> [AIM OF THE EXERCISE]
The listing below must be reproduced in full, exactly as written.

> [EXTRACTED DATA]
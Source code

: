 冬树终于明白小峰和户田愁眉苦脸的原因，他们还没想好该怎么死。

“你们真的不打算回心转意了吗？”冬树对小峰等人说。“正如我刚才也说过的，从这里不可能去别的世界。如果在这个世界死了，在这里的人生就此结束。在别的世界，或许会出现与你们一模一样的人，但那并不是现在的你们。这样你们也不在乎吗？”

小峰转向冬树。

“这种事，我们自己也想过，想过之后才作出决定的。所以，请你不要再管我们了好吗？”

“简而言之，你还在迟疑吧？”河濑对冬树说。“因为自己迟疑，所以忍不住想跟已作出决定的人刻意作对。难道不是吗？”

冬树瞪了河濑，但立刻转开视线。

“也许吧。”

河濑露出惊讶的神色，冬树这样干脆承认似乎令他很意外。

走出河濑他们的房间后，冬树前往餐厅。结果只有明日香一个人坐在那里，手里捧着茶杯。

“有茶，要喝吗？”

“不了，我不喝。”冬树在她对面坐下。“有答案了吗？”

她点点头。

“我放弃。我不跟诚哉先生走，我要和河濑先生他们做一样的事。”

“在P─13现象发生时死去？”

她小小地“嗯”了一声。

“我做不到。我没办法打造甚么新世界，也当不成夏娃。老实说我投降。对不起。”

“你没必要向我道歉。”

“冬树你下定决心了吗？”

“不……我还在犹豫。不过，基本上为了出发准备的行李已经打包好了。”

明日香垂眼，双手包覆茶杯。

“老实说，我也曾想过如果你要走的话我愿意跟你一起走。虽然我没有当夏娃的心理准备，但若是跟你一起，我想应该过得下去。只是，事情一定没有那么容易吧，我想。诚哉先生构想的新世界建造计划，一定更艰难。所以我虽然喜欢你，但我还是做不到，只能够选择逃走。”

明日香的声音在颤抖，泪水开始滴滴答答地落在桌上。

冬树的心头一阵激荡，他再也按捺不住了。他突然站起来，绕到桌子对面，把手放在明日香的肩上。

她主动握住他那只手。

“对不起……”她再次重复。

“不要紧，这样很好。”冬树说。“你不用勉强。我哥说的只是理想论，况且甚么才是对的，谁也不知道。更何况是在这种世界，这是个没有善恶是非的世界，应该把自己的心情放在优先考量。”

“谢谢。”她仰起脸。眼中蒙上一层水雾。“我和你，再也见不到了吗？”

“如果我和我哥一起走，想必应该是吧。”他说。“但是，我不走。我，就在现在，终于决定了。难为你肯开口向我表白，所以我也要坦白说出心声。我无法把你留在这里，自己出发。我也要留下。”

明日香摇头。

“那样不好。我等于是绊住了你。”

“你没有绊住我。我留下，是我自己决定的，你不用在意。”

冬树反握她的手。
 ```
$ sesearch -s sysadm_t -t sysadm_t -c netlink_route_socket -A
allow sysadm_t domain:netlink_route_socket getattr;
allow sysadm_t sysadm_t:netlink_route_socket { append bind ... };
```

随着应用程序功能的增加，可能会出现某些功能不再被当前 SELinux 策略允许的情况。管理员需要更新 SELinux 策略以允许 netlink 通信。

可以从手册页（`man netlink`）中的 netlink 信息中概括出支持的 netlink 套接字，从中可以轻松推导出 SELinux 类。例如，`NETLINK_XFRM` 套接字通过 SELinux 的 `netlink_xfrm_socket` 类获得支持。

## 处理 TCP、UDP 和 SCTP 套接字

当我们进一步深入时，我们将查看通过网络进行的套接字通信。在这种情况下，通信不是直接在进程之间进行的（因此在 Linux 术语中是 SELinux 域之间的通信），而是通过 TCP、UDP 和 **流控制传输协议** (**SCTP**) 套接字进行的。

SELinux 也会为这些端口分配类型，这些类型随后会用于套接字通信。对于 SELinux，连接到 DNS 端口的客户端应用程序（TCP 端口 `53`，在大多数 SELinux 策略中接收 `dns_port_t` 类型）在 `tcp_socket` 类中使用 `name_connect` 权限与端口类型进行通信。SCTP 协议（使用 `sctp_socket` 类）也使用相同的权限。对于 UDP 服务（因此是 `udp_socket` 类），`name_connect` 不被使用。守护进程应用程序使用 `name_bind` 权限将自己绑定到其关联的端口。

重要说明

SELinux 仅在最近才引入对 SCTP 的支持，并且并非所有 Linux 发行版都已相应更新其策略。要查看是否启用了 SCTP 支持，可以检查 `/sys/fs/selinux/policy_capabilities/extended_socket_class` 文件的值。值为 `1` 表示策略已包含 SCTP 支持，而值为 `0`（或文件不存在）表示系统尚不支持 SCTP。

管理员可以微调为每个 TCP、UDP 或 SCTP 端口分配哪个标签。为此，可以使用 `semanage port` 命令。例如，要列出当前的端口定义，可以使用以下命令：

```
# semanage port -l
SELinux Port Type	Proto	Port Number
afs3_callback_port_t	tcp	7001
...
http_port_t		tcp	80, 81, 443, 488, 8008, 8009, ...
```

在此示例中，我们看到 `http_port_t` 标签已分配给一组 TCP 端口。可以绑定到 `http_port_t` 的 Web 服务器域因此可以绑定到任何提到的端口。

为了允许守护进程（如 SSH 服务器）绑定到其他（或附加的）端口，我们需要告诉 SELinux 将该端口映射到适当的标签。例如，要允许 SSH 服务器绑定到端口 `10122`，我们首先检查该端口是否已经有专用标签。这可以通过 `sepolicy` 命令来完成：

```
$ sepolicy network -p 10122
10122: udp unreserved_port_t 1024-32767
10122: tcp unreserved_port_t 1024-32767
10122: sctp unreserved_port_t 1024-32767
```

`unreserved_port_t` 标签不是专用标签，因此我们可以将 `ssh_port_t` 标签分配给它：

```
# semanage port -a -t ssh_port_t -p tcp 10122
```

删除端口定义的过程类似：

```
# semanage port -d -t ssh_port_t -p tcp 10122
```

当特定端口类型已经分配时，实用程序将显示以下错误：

> [SOLUTION]
Source code

: 冬树终于明白小峰和户田愁眉苦脸的原因，他们还没想好该怎么死。

“你们真的不打算回心转意了吗？”冬树对小峰等人说。“正如我刚才也说过的，从这里不可能去别的世界。如果在这个世界死了，在这里的人生就此结束。在别的世界，或许会出现与你们一模一样的人，但那并不是现在的你们。这样你们也不在乎吗？”

小峰转向冬树。

“这种事，我们自己也想过，想过之后才作出决定的。所以，请你不要再管我们了好吗？”

“简而言之，你还在迟疑吧？”河濑对冬树说。“因为自己迟疑，所以忍不住想跟已作出决定的人刻意作对。难道不是吗？”

冬树瞪了河濑，但立刻转开视线。

“也许吧。”

河濑露出惊讶的神色，冬树这样干脆承认似乎令他很意外。

走出河濑他们的房间后，冬树前往餐厅。结果只有明日香一个人坐在那里，手里捧着茶杯。

“有茶，要喝吗？”

“不了，我不喝。”冬树在她对面坐下。“有答案了吗？”

她点点头。

“我放弃。我不跟诚哉先生走，我要和河濑先生他们做一样的事。”

“在P─13现象发生时死去？”

她小小地“嗯”了一声。

“我做不到。我没办法打造甚么新世界，也当不成夏娃。老实说我投降。对不起。”

“你没必要向我道歉。”

“冬树你下定决心了吗？”

“不……我还在犹豫。不过，基本上为了出发准备的行李已经打包好了。”

明日香垂眼，双手包覆茶杯。

“老实说，我也曾想过如果你要走的话我愿意跟你一起走。虽然我没有当夏娃的心理准备，但若是跟你一起，我想应该过得下去。只是，事情一定没有那么容易吧，我想。诚哉先生构想的新世界建造计划，一定更艰难。所以我虽然喜欢你，但我还是做不到，只能够选择逃走。”

明日香的声音在颤抖，泪水开始滴滴答答地落在桌上。

冬树的心头一阵激荡，他再也按捺不住了。他突然站起来，绕到桌子对面，把手放在明日香的肩上。

她主动握住他那只手。

“对不起……”她再次重复。

“不要紧，这样很好。”冬树说。“你不用勉强。我哥说的只是理想论，况且甚么才是对的，谁也不知道。更何况是在这种世界，这是个没有善恶是非的世界，应该把自己的心情放在优先考量。”

“谢谢。”她仰起脸。眼中蒙上一层水雾。“我和你，再也见不到了吗？”

“如果我和我哥一起走，想必应该是吧。”他说。“但是，我不走。我，就在现在，终于决定了。难为你肯开口向我表白，所以我也要坦白说出心声。我无法把你留在这里，自己出发。我也要留下。”

明日香摇头。

“那样不好。我等于是绊住了你。”

“你没有绊住我。我留下，是我自己决定的，你不用在意。”

冬树反握她的手。
 ```
$ sesearch -s sysadm_t -t sysadm_t -c netlink_route_socket -A
allow sysadm_t domain:netlink_route_socket getattr;
allow sysadm_t sysadm_t:netlink_route_socket { append bind ... };
```

随着应用程序功能的增加，可能会出现某些功能不再被当前 SELinux 策略允许的情况。管理员需要更新 SELinux 策略以允许 netlink 通信。

可以从手册页（`man netlink`）中的 netlink 信息中概括出支持的 netlink 套接字，从中可以轻松推导出 SELinux 类。例如，`NETLINK_XFRM` 套接字通过 SELinux 的 `netlink_xfrm_socket` 类获得支持。

## 处理 TCP、UDP 和 SCTP 套接字

当我们进一步深入时，我们将查看通过网络进行的套接字通信。在这种情况下，通信不是直接在进程之间进行的（因此在 Linux 术语中是 SELinux 域之间的通信），而是通过 TCP、UDP 和 **流控制传输协议** (**SCTP**) 套接字进行的。

SELinux 也会为这些端口分配类型，这些类型随后会用于套接字通信。对于 SELinux，连接到 DNS 端口的客户端应用程序（TCP 端口 `53`，在大多数 SELinux 策略中接收 `dns_port_t` 类型）在 `tcp_socket` 类中使用 `name_connect` 权限与端口类型进行通信。SCTP 协议（使用 `sctp_socket` 类）也使用相同的权限。对于 UDP 服务（因此是 `udp_socket` 类），`name_connect` 不被使用。守护进程应用程序使用 `name_bind` 权限将自己绑定到其关联的端口。

重要说明

SELinux 仅在最近才引入对 SCTP 的支持，并且并非所有 Linux 发行版都已相应更新其策略。要查看是否启用了 SCTP 支持，可以检查 `/sys/fs/selinux/policy_capabilities/extended_socket_class` 文件的值。值为 `1` 表示策略已包含 SCTP 支持，而值为 `0`（或文件不存在）表示系统尚不支持 SCTP。

管理员可以微调为每个 TCP、UDP 或 SCTP 端口分配哪个标签。为此，可以使用 `semanage port` 命令。例如，要列出当前的端口定义，可以使用以下命令：

```
# semanage port -l
SELinux Port Type	Proto	Port Number
afs3_callback_port_t	tcp	7001
...
http_port_t		tcp	80, 81, 443, 488, 8008, 8009, ...
```

在此示例中，我们看到 `http_port_t` 标签已分配给一组 TCP 端口。可以绑定到 `http_port_t` 的 Web 服务器域因此可以绑定到任何提到的端口。

为了允许守护进程（如 SSH 服务器）绑定到其他（或附加的）端口，我们需要告诉 SELinux 将该端口映射到适当的标签。例如，要允许 SSH 服务器绑定到端口 `10122`，我们首先检查该端口是否已经有专用标签。这可以通过 `sepolicy` 命令来完成：

```
$ sepolicy network -p 10122
10122: udp unreserved_port_t 1024-32767
10122: tcp unreserved_port_t 1024-32767
10122: sctp unreserved_port_t 1024-32767
```

`unreserved_port_t` 标签不是专用标签，因此我们可以将 `ssh_port_t` 标签分配给它：

```
# semanage port -a -t ssh_port_t -p tcp 10122
```

删除端口定义的过程类似：

```
# semanage port -d -t ssh_port_t -p tcp 10122
```

当特定端口类型已经分配时，实用程序将显示以下错误：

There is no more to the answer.